Search the data for the word "shoutbox". Reproduce every line where it is found.

=-=-=-=-=

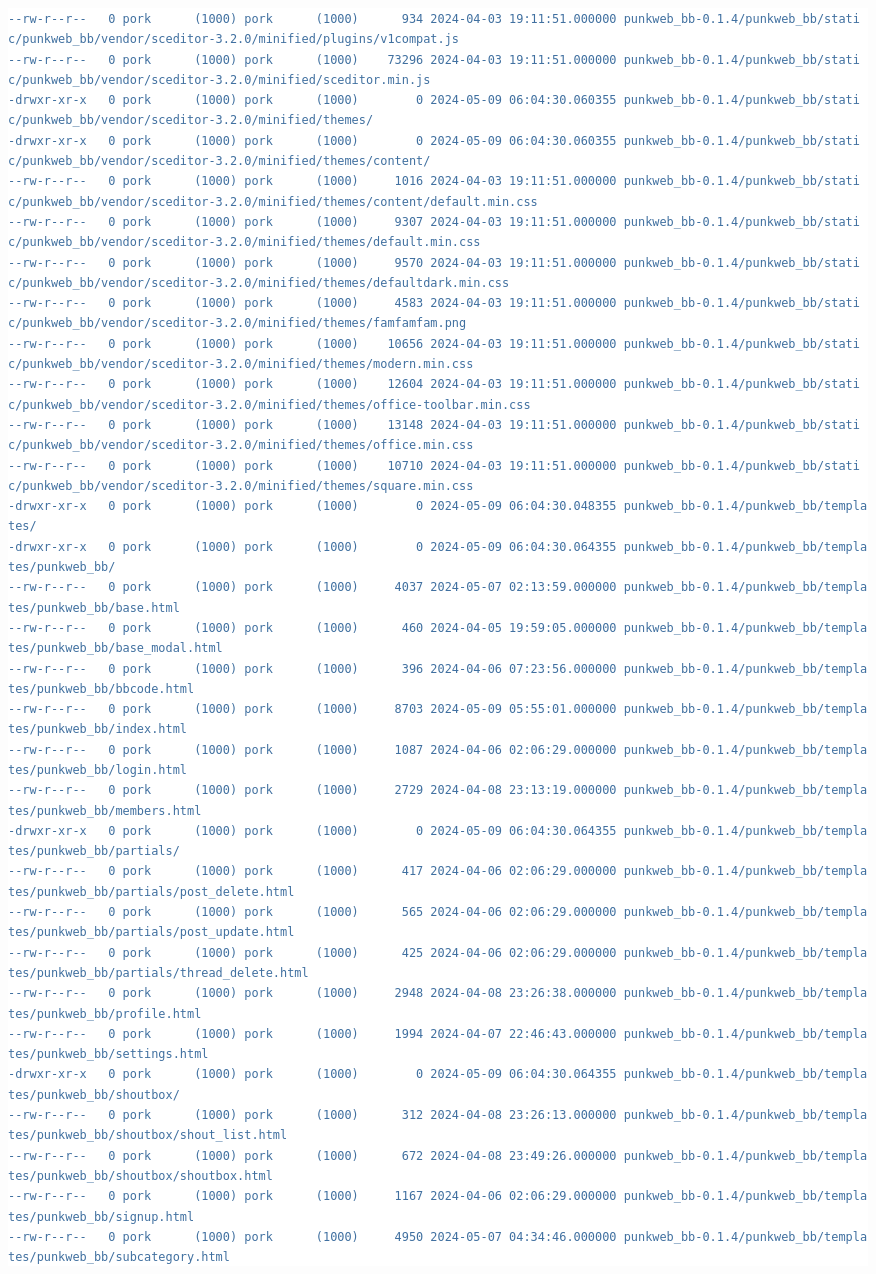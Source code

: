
 ```diff
--rw-r--r--   0 pork      (1000) pork      (1000)      934 2024-04-03 19:11:51.000000 punkweb_bb-0.1.4/punkweb_bb/static/punkweb_bb/vendor/sceditor-3.2.0/minified/plugins/v1compat.js
--rw-r--r--   0 pork      (1000) pork      (1000)    73296 2024-04-03 19:11:51.000000 punkweb_bb-0.1.4/punkweb_bb/static/punkweb_bb/vendor/sceditor-3.2.0/minified/sceditor.min.js
-drwxr-xr-x   0 pork      (1000) pork      (1000)        0 2024-05-09 06:04:30.060355 punkweb_bb-0.1.4/punkweb_bb/static/punkweb_bb/vendor/sceditor-3.2.0/minified/themes/
-drwxr-xr-x   0 pork      (1000) pork      (1000)        0 2024-05-09 06:04:30.060355 punkweb_bb-0.1.4/punkweb_bb/static/punkweb_bb/vendor/sceditor-3.2.0/minified/themes/content/
--rw-r--r--   0 pork      (1000) pork      (1000)     1016 2024-04-03 19:11:51.000000 punkweb_bb-0.1.4/punkweb_bb/static/punkweb_bb/vendor/sceditor-3.2.0/minified/themes/content/default.min.css
--rw-r--r--   0 pork      (1000) pork      (1000)     9307 2024-04-03 19:11:51.000000 punkweb_bb-0.1.4/punkweb_bb/static/punkweb_bb/vendor/sceditor-3.2.0/minified/themes/default.min.css
--rw-r--r--   0 pork      (1000) pork      (1000)     9570 2024-04-03 19:11:51.000000 punkweb_bb-0.1.4/punkweb_bb/static/punkweb_bb/vendor/sceditor-3.2.0/minified/themes/defaultdark.min.css
--rw-r--r--   0 pork      (1000) pork      (1000)     4583 2024-04-03 19:11:51.000000 punkweb_bb-0.1.4/punkweb_bb/static/punkweb_bb/vendor/sceditor-3.2.0/minified/themes/famfamfam.png
--rw-r--r--   0 pork      (1000) pork      (1000)    10656 2024-04-03 19:11:51.000000 punkweb_bb-0.1.4/punkweb_bb/static/punkweb_bb/vendor/sceditor-3.2.0/minified/themes/modern.min.css
--rw-r--r--   0 pork      (1000) pork      (1000)    12604 2024-04-03 19:11:51.000000 punkweb_bb-0.1.4/punkweb_bb/static/punkweb_bb/vendor/sceditor-3.2.0/minified/themes/office-toolbar.min.css
--rw-r--r--   0 pork      (1000) pork      (1000)    13148 2024-04-03 19:11:51.000000 punkweb_bb-0.1.4/punkweb_bb/static/punkweb_bb/vendor/sceditor-3.2.0/minified/themes/office.min.css
--rw-r--r--   0 pork      (1000) pork      (1000)    10710 2024-04-03 19:11:51.000000 punkweb_bb-0.1.4/punkweb_bb/static/punkweb_bb/vendor/sceditor-3.2.0/minified/themes/square.min.css
-drwxr-xr-x   0 pork      (1000) pork      (1000)        0 2024-05-09 06:04:30.048355 punkweb_bb-0.1.4/punkweb_bb/templates/
-drwxr-xr-x   0 pork      (1000) pork      (1000)        0 2024-05-09 06:04:30.064355 punkweb_bb-0.1.4/punkweb_bb/templates/punkweb_bb/
--rw-r--r--   0 pork      (1000) pork      (1000)     4037 2024-05-07 02:13:59.000000 punkweb_bb-0.1.4/punkweb_bb/templates/punkweb_bb/base.html
--rw-r--r--   0 pork      (1000) pork      (1000)      460 2024-04-05 19:59:05.000000 punkweb_bb-0.1.4/punkweb_bb/templates/punkweb_bb/base_modal.html
--rw-r--r--   0 pork      (1000) pork      (1000)      396 2024-04-06 07:23:56.000000 punkweb_bb-0.1.4/punkweb_bb/templates/punkweb_bb/bbcode.html
--rw-r--r--   0 pork      (1000) pork      (1000)     8703 2024-05-09 05:55:01.000000 punkweb_bb-0.1.4/punkweb_bb/templates/punkweb_bb/index.html
--rw-r--r--   0 pork      (1000) pork      (1000)     1087 2024-04-06 02:06:29.000000 punkweb_bb-0.1.4/punkweb_bb/templates/punkweb_bb/login.html
--rw-r--r--   0 pork      (1000) pork      (1000)     2729 2024-04-08 23:13:19.000000 punkweb_bb-0.1.4/punkweb_bb/templates/punkweb_bb/members.html
-drwxr-xr-x   0 pork      (1000) pork      (1000)        0 2024-05-09 06:04:30.064355 punkweb_bb-0.1.4/punkweb_bb/templates/punkweb_bb/partials/
--rw-r--r--   0 pork      (1000) pork      (1000)      417 2024-04-06 02:06:29.000000 punkweb_bb-0.1.4/punkweb_bb/templates/punkweb_bb/partials/post_delete.html
--rw-r--r--   0 pork      (1000) pork      (1000)      565 2024-04-06 02:06:29.000000 punkweb_bb-0.1.4/punkweb_bb/templates/punkweb_bb/partials/post_update.html
--rw-r--r--   0 pork      (1000) pork      (1000)      425 2024-04-06 02:06:29.000000 punkweb_bb-0.1.4/punkweb_bb/templates/punkweb_bb/partials/thread_delete.html
--rw-r--r--   0 pork      (1000) pork      (1000)     2948 2024-04-08 23:26:38.000000 punkweb_bb-0.1.4/punkweb_bb/templates/punkweb_bb/profile.html
--rw-r--r--   0 pork      (1000) pork      (1000)     1994 2024-04-07 22:46:43.000000 punkweb_bb-0.1.4/punkweb_bb/templates/punkweb_bb/settings.html
-drwxr-xr-x   0 pork      (1000) pork      (1000)        0 2024-05-09 06:04:30.064355 punkweb_bb-0.1.4/punkweb_bb/templates/punkweb_bb/shoutbox/
--rw-r--r--   0 pork      (1000) pork      (1000)      312 2024-04-08 23:26:13.000000 punkweb_bb-0.1.4/punkweb_bb/templates/punkweb_bb/shoutbox/shout_list.html
--rw-r--r--   0 pork      (1000) pork      (1000)      672 2024-04-08 23:49:26.000000 punkweb_bb-0.1.4/punkweb_bb/templates/punkweb_bb/shoutbox/shoutbox.html
--rw-r--r--   0 pork      (1000) pork      (1000)     1167 2024-04-06 02:06:29.000000 punkweb_bb-0.1.4/punkweb_bb/templates/punkweb_bb/signup.html
--rw-r--r--   0 pork      (1000) pork      (1000)     4950 2024-05-07 04:34:46.000000 punkweb_bb-0.1.4/punkweb_bb/templates/punkweb_bb/subcategory.html
```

=-=-=-=-=

§ Result for this task:
-drwxr-xr-x   0 pork      (1000) pork      (1000)        0 2024-05-09 06:04:30.064355 punkweb_bb-0.1.4/punkweb_bb/templates/punkweb_bb/shoutbox/
--rw-r--r--   0 pork      (1000) pork      (1000)      312 2024-04-08 23:26:13.000000 punkweb_bb-0.1.4/punkweb_bb/templates/punkweb_bb/shoutbox/shout_list.html
--rw-r--r--   0 pork      (1000) pork      (1000)      672 2024-04-08 23:49:26.000000 punkweb_bb-0.1.4/punkweb_bb/templates/punkweb_bb/shoutbox/shoutbox.html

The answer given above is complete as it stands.